• _Exercise details_: Please reproduce all entries word for word and omit their pictures.

• _Supplied information_:
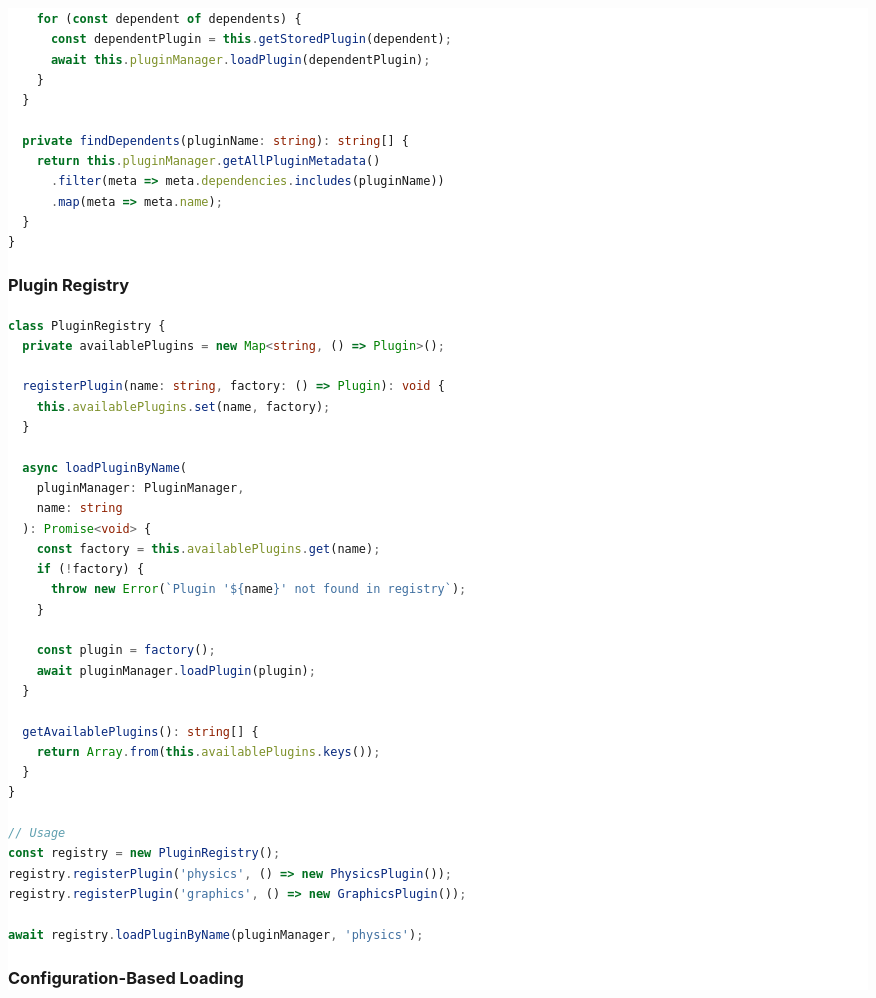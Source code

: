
 ```typescript
    for (const dependent of dependents) {
      const dependentPlugin = this.getStoredPlugin(dependent);
      await this.pluginManager.loadPlugin(dependentPlugin);
    }
  }

  private findDependents(pluginName: string): string[] {
    return this.pluginManager.getAllPluginMetadata()
      .filter(meta => meta.dependencies.includes(pluginName))
      .map(meta => meta.name);
  }
}
```

### Plugin Registry

```typescript
class PluginRegistry {
  private availablePlugins = new Map<string, () => Plugin>();

  registerPlugin(name: string, factory: () => Plugin): void {
    this.availablePlugins.set(name, factory);
  }

  async loadPluginByName(
    pluginManager: PluginManager,
    name: string
  ): Promise<void> {
    const factory = this.availablePlugins.get(name);
    if (!factory) {
      throw new Error(`Plugin '${name}' not found in registry`);
    }

    const plugin = factory();
    await pluginManager.loadPlugin(plugin);
  }

  getAvailablePlugins(): string[] {
    return Array.from(this.availablePlugins.keys());
  }
}

// Usage
const registry = new PluginRegistry();
registry.registerPlugin('physics', () => new PhysicsPlugin());
registry.registerPlugin('graphics', () => new GraphicsPlugin());

await registry.loadPluginByName(pluginManager, 'physics');
```

### Configuration-Based Loading
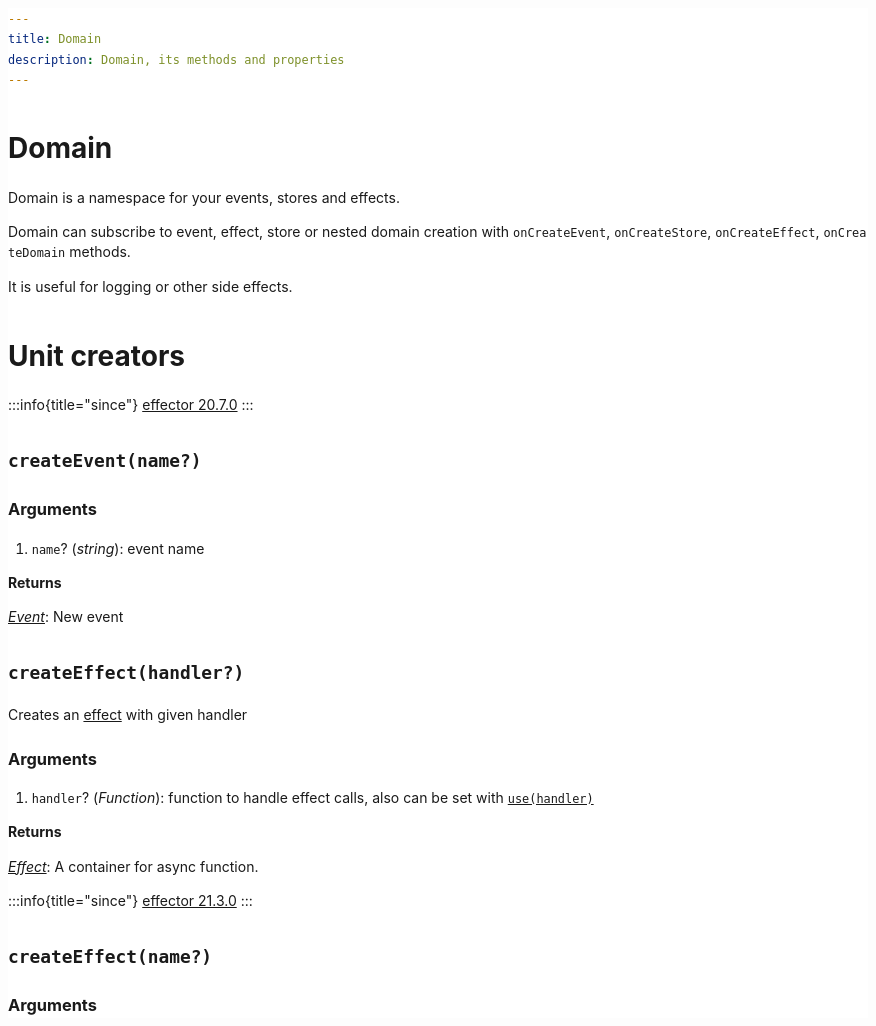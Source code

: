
 ```yaml
---
title: Domain
description: Domain, its methods and properties
---
```


# Domain

Domain is a namespace for your events, stores and effects.

Domain can subscribe to event, effect, store or nested domain creation with `onCreateEvent`, `onCreateStore`, `onCreateEffect`, `onCreateDomain` methods.

It is useful for logging or other side effects.

# Unit creators

:::info{title="since"}
[effector 20.7.0](https://changelog.effector.dev/#effector-20-7-0)
:::

## `createEvent(name?)`

### Arguments

1. `name`? (_string_): event name

**Returns**

[_Event_](/api/effector/Event.md): New event

## `createEffect(handler?)`

Creates an [effect](/api/effector/Effect.md) with given handler

### Arguments

1. `handler`? (_Function_): function to handle effect calls, also can be set with [`use(handler)`](#use)

**Returns**

[_Effect_](/api/effector/Effect.md): A container for async function.

:::info{title="since"}
[effector 21.3.0](https://changelog.effector.dev/#effector-21-3-0)
:::

## `createEffect(name?)`

### Arguments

• _Task solution_:
Source code

:
 ```typescript
    for (const dependent of dependents) {
      const dependentPlugin = this.getStoredPlugin(dependent);
      await this.pluginManager.loadPlugin(dependentPlugin);
    }
  }

  private findDependents(pluginName: string): string[] {
    return this.pluginManager.getAllPluginMetadata()
      .filter(meta => meta.dependencies.includes(pluginName))
      .map(meta => meta.name);
  }
}
```

### Plugin Registry

```typescript
class PluginRegistry {
  private availablePlugins = new Map<string, () => Plugin>();

  registerPlugin(name: string, factory: () => Plugin): void {
    this.availablePlugins.set(name, factory);
  }

  async loadPluginByName(
    pluginManager: PluginManager,
    name: string
  ): Promise<void> {
    const factory = this.availablePlugins.get(name);
    if (!factory) {
      throw new Error(`Plugin '${name}' not found in registry`);
    }

    const plugin = factory();
    await pluginManager.loadPlugin(plugin);
  }

  getAvailablePlugins(): string[] {
    return Array.from(this.availablePlugins.keys());
  }
}

// Usage
const registry = new PluginRegistry();
registry.registerPlugin('physics', () => new PhysicsPlugin());
registry.registerPlugin('graphics', () => new GraphicsPlugin());

await registry.loadPluginByName(pluginManager, 'physics');
```

### Configuration-Based Loading
Source code

:
 ```yaml
---
title: Domain
description: Domain, its methods and properties
---
```


# Domain

Domain is a namespace for your events, stores and effects.

Domain can subscribe to event, effect, store or nested domain creation with `onCreateEvent`, `onCreateStore`, `onCreateEffect`, `onCreateDomain` methods.

It is useful for logging or other side effects.

# Unit creators

:::info{title="since"}
[effector 20.7.0](https://changelog.effector.dev/#effector-20-7-0)
:::

## `createEvent(name?)`

### Arguments

1. `name`? (_string_): event name

**Returns**

[_Event_](/api/effector/Event.md): New event

## `createEffect(handler?)`

Creates an [effect](/api/effector/Effect.md) with given handler

### Arguments

1. `handler`? (_Function_): function to handle effect calls, also can be set with [`use(handler)`](#use)

**Returns**

[_Effect_](/api/effector/Effect.md): A container for async function.

:::info{title="since"}
[effector 21.3.0](https://changelog.effector.dev/#effector-21-3-0)
:::

## `createEffect(name?)`

### Arguments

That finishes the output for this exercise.